▶ [PROMPT]
Return the lines beginning at the one that contains "Projekt Euler Solutions" and continuing to the end of the entries, including both ends, exactly as written and nothing else.

(ENTRIES SHOWN)

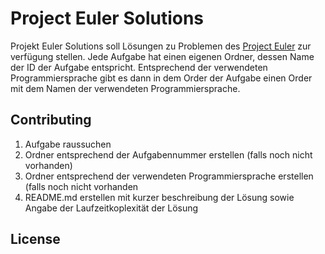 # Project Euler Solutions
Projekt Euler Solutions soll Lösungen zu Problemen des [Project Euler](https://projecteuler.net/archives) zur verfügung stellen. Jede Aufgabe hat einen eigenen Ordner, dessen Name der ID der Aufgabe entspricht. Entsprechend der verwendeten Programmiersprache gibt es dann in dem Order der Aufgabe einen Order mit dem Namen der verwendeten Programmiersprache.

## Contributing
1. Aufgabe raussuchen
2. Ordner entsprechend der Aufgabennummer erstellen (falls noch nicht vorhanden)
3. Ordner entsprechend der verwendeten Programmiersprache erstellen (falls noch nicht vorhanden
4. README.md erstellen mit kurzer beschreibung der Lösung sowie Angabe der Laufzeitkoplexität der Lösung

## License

(End ENTRIES SHOWN)

▶ [YOUR RESPONSE]
Projekt Euler Solutions soll Lösungen zu Problemen des [Project Euler](https://projecteuler.net/archives) zur verfügung stellen. Jede Aufgabe hat einen eigenen Ordner, dessen Name der ID der Aufgabe entspricht. Entsprechend der verwendeten Programmiersprache gibt es dann in dem Order der Aufgabe einen Order mit dem Namen der verwendeten Programmiersprache.

## Contributing
1. Aufgabe raussuchen
2. Ordner entsprechend der Aufgabennummer erstellen (falls noch nicht vorhanden)
3. Ordner entsprechend der verwendeten Programmiersprache erstellen (falls noch nicht vorhanden
4. README.md erstellen mit kurzer beschreibung der Lösung sowie Angabe der Laufzeitkoplexität der Lösung

## License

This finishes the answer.